As of 2023-01, -faddrsig is the default on most Linux
targets but disabled for Android, Gentoo, and
-fintegrated-as. If the section is absent, ld.lld is
conservative and assumes every section defining a symbol in the table is
address significant.
SHT_LLVM_ADDRSIG encodes symbol indexes as ULEB128.
objcopy, ld -r, and other binary manipulation
tools may alter the symbol table. An interesting property is that
objcopy and ld -r sets sh_link=0
for an known section type SHT_LLVM_ADDRSIG. ld.lld uses
sh_link!=0 to check the validity and reports a warning in
case of sh_link==0.
I am somewhat sad that the design tradeoff leans toward the code size
but not the generality, and the current state that a number of Linux
distributions default to -faddrsig in Clang Driver while
others default to -fno-addrsig. It might be better if we
used R_*_NONE relocations (and use REL instead of RELA to
decrease size bloat) to encode symbol indexes. Then that perhaps means
we should default to -fno-addrsig and let users opt in the
feature.
lld's Mach-O port chose
a relocation-based representation for
__DATA,__llvm_addrsig.
ld.lld --icf=all ignores .llvm_addrsig.
For a -shared link of 1
2int foo() { return 1; }
int bar() { return 1; }
foo and bar are in .dynsym.
ld.lld --icf=safe assumes that symbols in
.dynsym are address significant and two symbols cannot
share the same address, so ld.lld conservatively suppresses merging
.text.foo and .text.bar.
gold --icf=safe does merge .text.foo and
.text.bar. Such a choice will be unsafe if a program uses a
map and expects that map[dlsym(h, "foo")] and
map[dlsym(h, "bar")] resolve to different objects.

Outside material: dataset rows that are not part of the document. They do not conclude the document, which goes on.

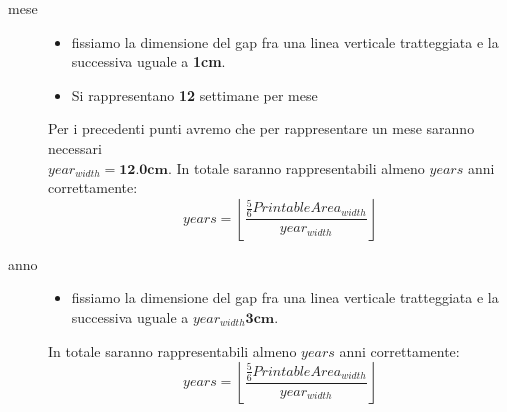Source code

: \begin{description}
\item[mese] \quad
\begin{itemize}
  \item fissiamo la dimensione del gap fra una linea verticale tratteggiata
e la successiva uguale a \textbf{1cm}.
  \item Si rappresentano \textbf{12} settimane per mese
\end{itemize}

Per i precedenti punti avremo che per rappresentare un mese saranno
necessari\\ $year_{width} = \textbf{12.0cm}$. In totale saranno rappresentabili 
almeno $years$ anni correttamente:
\begin{displaymath}
	years = \left \lfloor \frac{ \frac{5}{6}PrintableArea_{width}
	}{year_{width}}\right \rfloor
\end{displaymath}


\item[anno] \quad
\begin{itemize}
  \item fissiamo la dimensione del gap fra una linea verticale tratteggiata
e la successiva uguale a $year_{width}\textbf{3cm}$.
\end{itemize}

In totale saranno rappresentabili almeno $years$ anni correttamente:
\begin{displaymath}
	years = \left \lfloor \frac{\frac{5}{6}PrintableArea_{width}
	}{year_{width}}\right \rfloor
\end{displaymath}

\end{description}

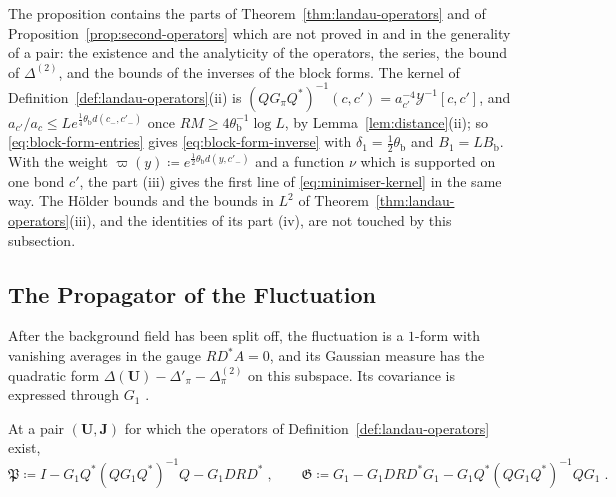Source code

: \documentclass[11pt]{preprint}
\numberwithin{equation}{section}
\begin{document}
The proposition contains the parts of Theorem~\ref{thm:landau-operators} and of Proposition~\ref{prop:second-operators} which are not proved in \cite{BalabanPBG} and \cite{BalabanVAR} in the generality of a pair: the existence and the analyticity of the operators, the series, the bound of $\Delta^{(2)}$, and the bounds of the inverses of the block forms. The kernel of Definition~\ref{def:landau-operators}(ii) is $(QG_\pi Q^*)^{-1}(c, c') = a_{c'}^{-4}\mathcal Y^{-1}[c, c']$, and $a_{c'}/a_c \leqslant Le^{\frac{1}{4}\theta_{\mathrm b}d(c_-, c'_-)}$ once $RM \geqslant 4\theta_{\mathrm b}^{-1}\log L$, by Lemma~\ref{lem:distance}(ii); so \eqref{eq:block-form-entries} gives \eqref{eq:block-form-inverse} with $\delta_1 = \frac{1}{2}\theta_{\mathrm b}$ and $B_1 = LB_{\mathrm b}$. With the weight $\varpi(y) \coloneqq e^{\frac{1}{2}\theta_{\mathrm b}d(y, c'_-)}$ and a function $\nu$ which is supported on one bond $c'$, the part (iii) gives the first line of \eqref{eq:minimiser-kernel} in the same way. The H\"older bounds and the bounds in $L^2$ of Theorem~\ref{thm:landau-operators}(iii), and the identities of its part (iv), are not touched by this subsection.

\subsection{The Propagator of the Fluctuation}\label{sec:fluctuation-propagator}

After the background field has been split off, the fluctuation is a $1$-form with vanishing averages in the gauge $RD^*A = 0$, and its Gaussian measure has the quadratic form $\Delta(\mathbf U) - \Delta'_\pi - \Delta^{(2)}_\pi$ on this subspace. Its covariance is expressed through $G_1$ \cite[(3.139)--(3.153)]{BalabanPBG}.

\begin{definition}\label{def:fluctuation-propagator}
At a pair $(\mathbf U, \mathbf J)$ for which the operators of Definition~\ref{def:landau-operators} exist,
\begin{equation}\label{eq:fluctuation-propagator}
    \mathfrak P \coloneqq I - G_1Q^*(QG_1Q^*)^{-1}Q - G_1DRD^*\;,
    \qquad
    \mathfrak G \coloneqq G_1 - G_1DRD^*G_1 - G_1Q^*(QG_1Q^*)^{-1}QG_1\;.
\end{equation}
\end{definition}
\end{document}
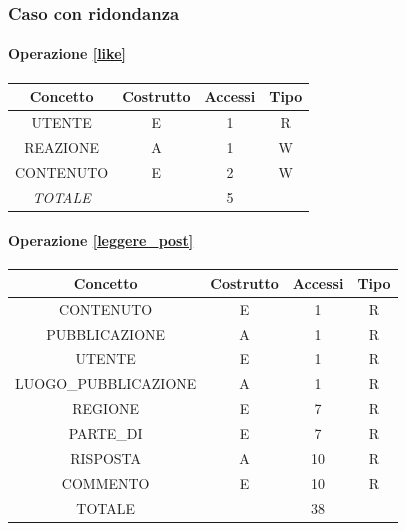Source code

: \documentclass[a4paper,12pt]{report}
\begin{document}
\subsubsection{Caso con ridondanza}
\begin{table}[H]
\paragraph{Operazione \ref{like}\newline}
\begin{tabular}{|c|c|c|c|}
\hline
Concetto        & Costrutto & Accessi & Tipo \\ \hline
UTENTE          & E         & 1       & R    \\ \hline
REAZIONE        & A         & 1       & W    \\ \hline
CONTENUTO       & E         & 2       & W    \\ \hline
\textit{TOTALE} &           & 5       &      \\ \hline
\end{tabular}
\end{table}
\begin{table}[H]
\paragraph{Operazione \ref{leggere_post}\newline}
\begin{tabular}{|c|c|c|c|}
\hline
Concetto             & Costrutto & Accessi & Tipo \\ \hline
CONTENUTO            & E         & 1       & R    \\ \hline
PUBBLICAZIONE        & A         & 1       & R    \\ \hline
UTENTE               & E         & 1       & R    \\ \hline
LUOGO\_PUBBLICAZIONE & A         & 1       & R    \\ \hline
REGIONE              & E         & 7       & R    \\ \hline
PARTE\_DI            & E         & 7       & R    \\ \hline
RISPOSTA             & A         & 10      & R    \\ \hline
COMMENTO             & E         & 10      & R    \\ \hline
TOTALE               &           & 38      &      \\ \hline
\end{tabular}
\end{table}
\end{document}
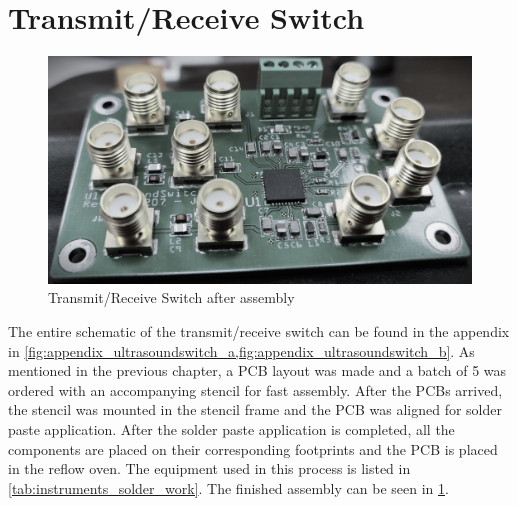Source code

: \section{Transmit/Receive Switch}
\begin{figure}[htbp]
	\centering
	\includegraphics[width=.8\textwidth]{Figures/4_switch_pcb_pic.jpg}
	\caption[Transmit/Receive Switch after assembly]{Transmit/Receive Switch after assembly}
	\label{fig:4_txrx_pcb}
\end{figure}
The entire schematic of the transmit/receive switch can be found in the appendix in \cref{fig:appendix_ultrasoundswitch_a,fig:appendix_ultrasoundswitch_b}. As mentioned in the previous chapter, a PCB layout was made and a batch of 5 was ordered with an accompanying stencil for fast assembly. After the PCBs arrived, the stencil was mounted in the stencil frame and the PCB was aligned for solder paste application. After the solder paste application is completed, all the components are placed on their corresponding footprints and the PCB is placed in the reflow oven. The equipment used in this process is listed in \cref{tab:instruments_solder_work}. The finished assembly can be seen in \cref{fig:4_txrx_pcb}.


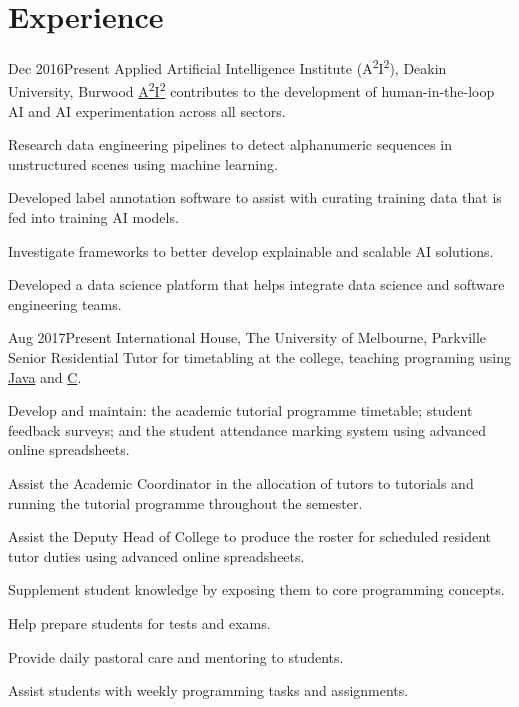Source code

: \section{Experience}

\def \asis{A\textsuperscript{2}I\textsuperscript{2}}

{Dec 2016}{Present}
{Applied Artificial Intelligence Institute (\asis), Deakin University, Burwood}
{\href{http://a2i2.ai}{\asis} contributes to the development of human-in-the-loop AI and AI experimentation across all sectors.}
{
  \item Research data engineering pipelines to detect alphanumeric sequences in unstructured scenes using machine learning.
  \item Developed label annotation software to assist with curating training data that is fed into training AI models.
  \item Investigate frameworks to better develop explainable and scalable AI solutions.
  \item Developed a data science platform that helps integrate data science and software engineering teams.
}

{Aug 2017}{Present}
{International House, The University of Melbourne, Parkville}
{Senior Residential Tutor for timetabling at the college, teaching programing using \href{https://handbook.unimelb.edu.au/2017/subjects/swen20003}{Java} and \href{https://handbook.unimelb.edu.au/2018/subjects/comp20005}{C}.}
{
  \item Develop and maintain: the academic tutorial programme timetable; student feedback surveys; and the student attendance marking system using advanced online spreadsheets.
  \item Assist the Academic Coordinator in the allocation of tutors to tutorials and running the tutorial programme throughout the semester.
  \item Assist the Deputy Head of College to produce the roster for scheduled resident tutor duties using advanced online spreadsheets.
  \item Supplement student knowledge by exposing them to core programming concepts.
  \item Help prepare students for tests and exams.
  \item Provide daily pastoral care and mentoring to students.
  \item Assist students with weekly programming tasks and assignments.
}


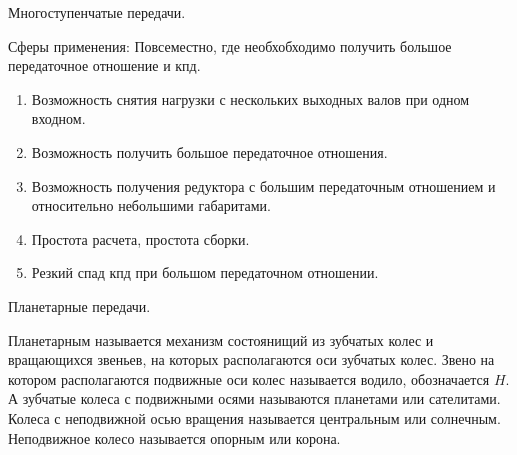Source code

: \documentclass{article}
\begin{document}
Многоступенчатые передачи.

Сферы применения:
Повсеместно, где необхобходимо получить большое передаточное отношение и кпд.

\begin{enumerate}
	\item Возможность снятия нагрузки с нескольких выходных валов при одном входном.
	\item Возможность получить большое передаточное отношения.
	\item Возможность получения редуктора с большим передаточным отношением и относительно небольшими габаритами.
	\item Простота расчета, простота сборки.
	\item Резкий спад кпд при большом передаточном отношении.
\end{enumerate}

Планетарные передачи.

Планетарным называется механизм состоянищий из зубчатых колес и вращающихся звеньев, на которых располагаются оси зубчатых колес.
Звено на котором располагаются подвижные оси колес называется водило, обозначается $H$. А зубчатые колеса с подвижными осями называются планетами или сателитами.
Колеса с неподвижной осью вращения называется центральным или солнечным. Неподвижное колесо называется опорным или корона.
\end{document}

In LLVMCodeGen, a global value with a
{,local_}unnamed_addr attribute does not go into
.llvm_addrsig.
--icf=all gives up C++ language guarantee about pointer
equality. Some think this is fair as some portion of the guarantee is
sabotaged anyway (-fvisibility-inlines-hidden). See ELF
interposition and -Bsymbolic.
In https://reviews.llvm.org/D141310, an opt-in Clang
diagnostic -Wcompare-function-pointers is proposed to catch
some problems which will cause --icf=all to fail.
ICF can make debugging more difficult as the debugger might not be able to distinguish between the folded instances.
- Debug information associated to folded functions is essentially redirected.
- Setting a breakpoint on a function also affects folded functions.
ICF can alter function names in stack traces and make profiling inaccurate.
The debug information regression could be alleviated if you enable
DW_AT_LLVM_stmt_sequence and use the caller to disambiguate
the address in a folded function.
https://github.com/llvm/llvm-project/pull/139493#issuecomment-2896493771
When we have
- Section A1, with a relocation on a symbol S1, where S1 is at offset K in section B1.
- Section A2, with a relocation on a symbol S2, where S2 is at offset K in section B2.
When the relocation type is R_AARCH64_ADR_GOT_PAGE, and
sections B1 and B2 are merged while keeping symbols S1 and S2 separate,
sections A1 and A2 can currently be merged, which leads to correctness
issues.
--symbol-ordering-file=<file>
Specify a text file with one defined symbol per line. Within an input
section description (e.g. *(.text .text.*)), sort the
matched input sections: if symbol A is before symbol B in the ordering
file, place the section defining A before the section defining B.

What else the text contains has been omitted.